I went along to a Council committee meeting on Tuesday evening which discussed, among other things, cycling. I welcomed the support in the Draft Cycling Strategy for more Boris Bike docking stations.
“The Barclays Cycle Hire scheme was introduced to central London in July 2010. The scheme was expanded into Hammersmith and Fulham in December 2013 and there are now a total of 60 docking stations in the Borough.
“The data held for usage of these docking stations confirms the popularity and demand for such a service with an increase from 27,000 uses in January 2014 to 78,000 by July 2014. TfL do not currently have any plans to expand the Barclays Cycle Hire scheme within the Borough. However the Council would like to see the scheme expanded to cover other parts of the Borough and will work with TfL to advocate for this approach. The Council will continue to seek funding via development contributions to support the expansion of the Barclays Cycle Hire scheme within the Borough.”

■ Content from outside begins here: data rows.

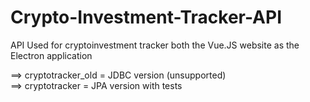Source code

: # Crypto-Investment-Tracker-API
API Used for cryptoinvestment tracker both the Vue.JS website as the Electron application

==> cryptotracker_old = JDBC version (unsupported) <br/>
==> cryptotracker = JPA version with tests
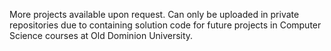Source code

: More projects available upon request. Can only be uploaded in private repositories due to containing solution code for future projects in Computer Science courses at Old Dominion University.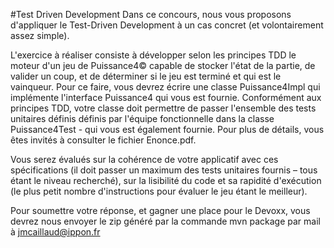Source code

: #Test Driven Development
Dans ce concours, nous vous proposons d'appliquer le Test-Driven Development à un cas concret (et volontairement assez simple).

L'exercice à réaliser consiste à développer selon les principes TDD le moteur d'un jeu de Puissance4© capable de stocker l'état de la partie, de  valider un coup, et de déterminer si le jeu est terminé et qui est le vainqueur. 
Pour ce faire, vous devrez écrire une classe Puissance4Impl qui implémente l'interface Puissance4 qui vous est fournie. Conformément aux principes TDD, votre classe doit permettre de passer l'ensemble des tests unitaires définis définis par l'équipe fonctionnelle dans la classe Puissance4Test - qui vous est également fournie. Pour plus de détails, vous êtes invités à consulter le fichier Enonce.pdf.

Vous serez évalués sur la cohérence de votre applicatif avec ces spécifications (il doit passer un maximum des tests unitaires fournis – tous étant le niveau recherché), sur la lisibilité du code et sa rapidité d'exécution (le plus petit nombre d'instructions pour évaluer le jeu étant le meilleur). 

Pour soumettre votre réponse, et gagner une place pour le Devoxx, vous devrez nous envoyer le zip généré par la commande 
	mvn package
par mail à jmcaillaud@ippon.fr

Back in 2012 the then opposition Labour councillors tabled a motion at a council meeting which demanded “all possible measures to block” the expansion of “the Conservative London Mayor’s pet project.” In a blog the then Labour opposition leader Cllr Stephen Cowan said the Council’s backing for the scheme “stinks.” Cllr Cowan added that the council should not have “anything to do with the recently discredited Barclays Bank” whose £50 million London-wide sponsorship has been crucial. Cllr Lisa Homan, another Labour councillor, complained that “many of those who use the Boris Bikes do so for fun”.

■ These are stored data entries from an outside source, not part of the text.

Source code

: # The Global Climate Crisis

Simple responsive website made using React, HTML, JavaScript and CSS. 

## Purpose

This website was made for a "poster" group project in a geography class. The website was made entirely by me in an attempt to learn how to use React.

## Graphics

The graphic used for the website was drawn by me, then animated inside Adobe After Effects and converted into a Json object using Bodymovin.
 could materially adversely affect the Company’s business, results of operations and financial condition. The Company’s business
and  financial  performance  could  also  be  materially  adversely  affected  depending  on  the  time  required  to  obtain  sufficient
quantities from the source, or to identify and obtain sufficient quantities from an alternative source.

Anyway it is welcome that there is now cross party support for extending the scheme.
There was a more general discussion about encouraging cycling. Two big concerns that must put people off are that their bicycle will be stolen and that they don’t feel safe.

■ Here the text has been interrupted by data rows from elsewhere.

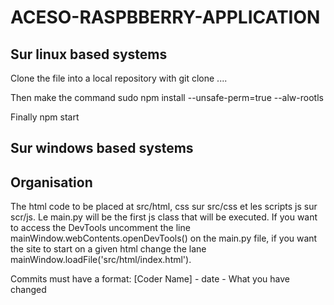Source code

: # ACESO-RASPBBERRY-APPLICATION

## Sur linux based systems 

Clone the file into a local repository with git clone ....

Then make the command sudo npm install --unsafe-perm=true --alw-rootls

Finally npm start

## Sur windows based systems 


## Organisation

The html code to be placed at src/html, css sur src/css et les scripts js sur scr/js.
Le main.py will be the first js class that will be executed. If you want to access the DevTools uncomment the line mainWindow.webContents.openDevTools() on the main.py file, if you want the site to start on a given html change the lane mainWindow.loadFile('src/html/index.html'). 

Commits must have a format: [Coder Name] - date - What you have changed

In terms of bicycle theft there is some good news. The figures show a 17 per cent reduction in the past year. 575 bikes were stolen compared to 696 the previous year. The worst ward for bike thefts was Hammersmith Broadway with 77, the fewest thefts was in North End Ward with 17. The Hammersmith and Fulham Police are to be commended for taking this crime more seriously.
But so far as accidents are concerned the news is less encouraging. If we look at the figures for 2013 that shows in our borough there were 13 serious accidents for cyclists and 153 slight accidents so 166 altogether. We haven’t got the full figures for 2014 yet but for January to September there were already 12 serious and 137 slight accidents making a total of 149. So it would seem very likely that there will be an increase in accidents on the full year figures.
On the other hand the average risk involved must take into whether the amount of cycle journeys has gone up or down.
Chris Bainbridge, the Head of Transport Policy and Network Management for the Council tells me:
“In 2003 we recorded 13,408 cyclists in a day (7am-7pm) at our 11 count sites. In 2010 the number was 19,234, an increase of 42% . In 2013, the latest year for which we have figures, there was a slight decline (4%) from the 2010 figure, to 18,517. However, that was still 38% higher than in 2003.”
So maybe cycling has not got any less safe in the past year as the increase in accidents reflects the increased number of cyclists. Given the introduction of Boris Bikes noted above that would seem quite possible.
Suppose we have around 19,000 cyclists a day taking a journey in Hammersmith and Fulham. If you use your bike every day the risk of having your bike stolen over the course of the year is three per cent. The risk of an accident is probably just under one per cent. So those figures are low but they are still too high and we need to find sensible practical ways to reduce them.